#### Records for processing
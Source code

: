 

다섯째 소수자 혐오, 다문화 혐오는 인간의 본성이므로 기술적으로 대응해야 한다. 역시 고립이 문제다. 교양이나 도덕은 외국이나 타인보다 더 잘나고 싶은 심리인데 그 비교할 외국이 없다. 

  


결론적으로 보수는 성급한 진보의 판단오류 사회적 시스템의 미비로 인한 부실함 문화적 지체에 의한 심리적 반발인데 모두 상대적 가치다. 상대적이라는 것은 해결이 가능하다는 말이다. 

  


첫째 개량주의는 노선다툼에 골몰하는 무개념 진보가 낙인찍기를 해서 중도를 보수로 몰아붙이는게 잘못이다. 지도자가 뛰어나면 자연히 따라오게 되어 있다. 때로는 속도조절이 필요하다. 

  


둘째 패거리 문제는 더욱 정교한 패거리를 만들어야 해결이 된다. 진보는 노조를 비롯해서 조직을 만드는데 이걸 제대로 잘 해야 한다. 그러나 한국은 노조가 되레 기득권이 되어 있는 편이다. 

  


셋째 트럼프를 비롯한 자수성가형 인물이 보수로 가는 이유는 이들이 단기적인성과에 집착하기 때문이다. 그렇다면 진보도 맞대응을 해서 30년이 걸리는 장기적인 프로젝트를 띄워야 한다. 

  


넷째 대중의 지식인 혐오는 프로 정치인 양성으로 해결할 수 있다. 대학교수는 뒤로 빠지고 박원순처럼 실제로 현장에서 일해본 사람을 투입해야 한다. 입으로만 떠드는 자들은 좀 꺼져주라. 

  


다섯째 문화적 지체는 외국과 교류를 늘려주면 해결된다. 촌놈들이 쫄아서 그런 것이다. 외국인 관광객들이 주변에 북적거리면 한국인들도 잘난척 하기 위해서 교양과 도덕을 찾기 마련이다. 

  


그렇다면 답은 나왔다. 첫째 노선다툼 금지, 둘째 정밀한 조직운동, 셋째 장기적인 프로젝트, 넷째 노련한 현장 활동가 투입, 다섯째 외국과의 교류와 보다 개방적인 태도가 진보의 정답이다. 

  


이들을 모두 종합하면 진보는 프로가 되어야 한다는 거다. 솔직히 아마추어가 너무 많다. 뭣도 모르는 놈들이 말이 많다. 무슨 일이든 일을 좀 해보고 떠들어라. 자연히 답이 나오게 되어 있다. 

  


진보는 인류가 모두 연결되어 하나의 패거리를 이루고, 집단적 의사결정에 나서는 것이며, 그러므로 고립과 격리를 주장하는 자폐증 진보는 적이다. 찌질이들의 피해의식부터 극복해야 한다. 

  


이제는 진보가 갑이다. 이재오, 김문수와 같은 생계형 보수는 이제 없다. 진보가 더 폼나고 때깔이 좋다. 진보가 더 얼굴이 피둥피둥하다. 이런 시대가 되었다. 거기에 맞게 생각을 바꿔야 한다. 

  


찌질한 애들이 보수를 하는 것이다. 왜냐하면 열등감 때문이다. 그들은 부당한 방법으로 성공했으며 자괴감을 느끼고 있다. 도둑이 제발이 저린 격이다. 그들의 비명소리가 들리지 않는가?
########
• _Your task_
Copy each record above so that no word or mark differs.

• _Result for this exercise_
Source code

: 

다섯째 소수자 혐오, 다문화 혐오는 인간의 본성이므로 기술적으로 대응해야 한다. 역시 고립이 문제다. 교양이나 도덕은 외국이나 타인보다 더 잘나고 싶은 심리인데 그 비교할 외국이 없다. 

  


결론적으로 보수는 성급한 진보의 판단오류 사회적 시스템의 미비로 인한 부실함 문화적 지체에 의한 심리적 반발인데 모두 상대적 가치다. 상대적이라는 것은 해결이 가능하다는 말이다. 

  


첫째 개량주의는 노선다툼에 골몰하는 무개념 진보가 낙인찍기를 해서 중도를 보수로 몰아붙이는게 잘못이다. 지도자가 뛰어나면 자연히 따라오게 되어 있다. 때로는 속도조절이 필요하다. 

  


둘째 패거리 문제는 더욱 정교한 패거리를 만들어야 해결이 된다. 진보는 노조를 비롯해서 조직을 만드는데 이걸 제대로 잘 해야 한다. 그러나 한국은 노조가 되레 기득권이 되어 있는 편이다. 

  


셋째 트럼프를 비롯한 자수성가형 인물이 보수로 가는 이유는 이들이 단기적인성과에 집착하기 때문이다. 그렇다면 진보도 맞대응을 해서 30년이 걸리는 장기적인 프로젝트를 띄워야 한다. 

  


넷째 대중의 지식인 혐오는 프로 정치인 양성으로 해결할 수 있다. 대학교수는 뒤로 빠지고 박원순처럼 실제로 현장에서 일해본 사람을 투입해야 한다. 입으로만 떠드는 자들은 좀 꺼져주라. 

  


다섯째 문화적 지체는 외국과 교류를 늘려주면 해결된다. 촌놈들이 쫄아서 그런 것이다. 외국인 관광객들이 주변에 북적거리면 한국인들도 잘난척 하기 위해서 교양과 도덕을 찾기 마련이다. 

  


그렇다면 답은 나왔다. 첫째 노선다툼 금지, 둘째 정밀한 조직운동, 셋째 장기적인 프로젝트, 넷째 노련한 현장 활동가 투입, 다섯째 외국과의 교류와 보다 개방적인 태도가 진보의 정답이다. 

  


이들을 모두 종합하면 진보는 프로가 되어야 한다는 거다. 솔직히 아마추어가 너무 많다. 뭣도 모르는 놈들이 말이 많다. 무슨 일이든 일을 좀 해보고 떠들어라. 자연히 답이 나오게 되어 있다. 

  


진보는 인류가 모두 연결되어 하나의 패거리를 이루고, 집단적 의사결정에 나서는 것이며, 그러므로 고립과 격리를 주장하는 자폐증 진보는 적이다. 찌질이들의 피해의식부터 극복해야 한다. 

  


이제는 진보가 갑이다. 이재오, 김문수와 같은 생계형 보수는 이제 없다. 진보가 더 폼나고 때깔이 좋다. 진보가 더 얼굴이 피둥피둥하다. 이런 시대가 되었다. 거기에 맞게 생각을 바꿔야 한다. 

  


찌질한 애들이 보수를 하는 것이다. 왜냐하면 열등감 때문이다. 그들은 부당한 방법으로 성공했으며 자괴감을 느끼고 있다. 도둑이 제발이 저린 격이다. 그들의 비명소리가 들리지 않는가?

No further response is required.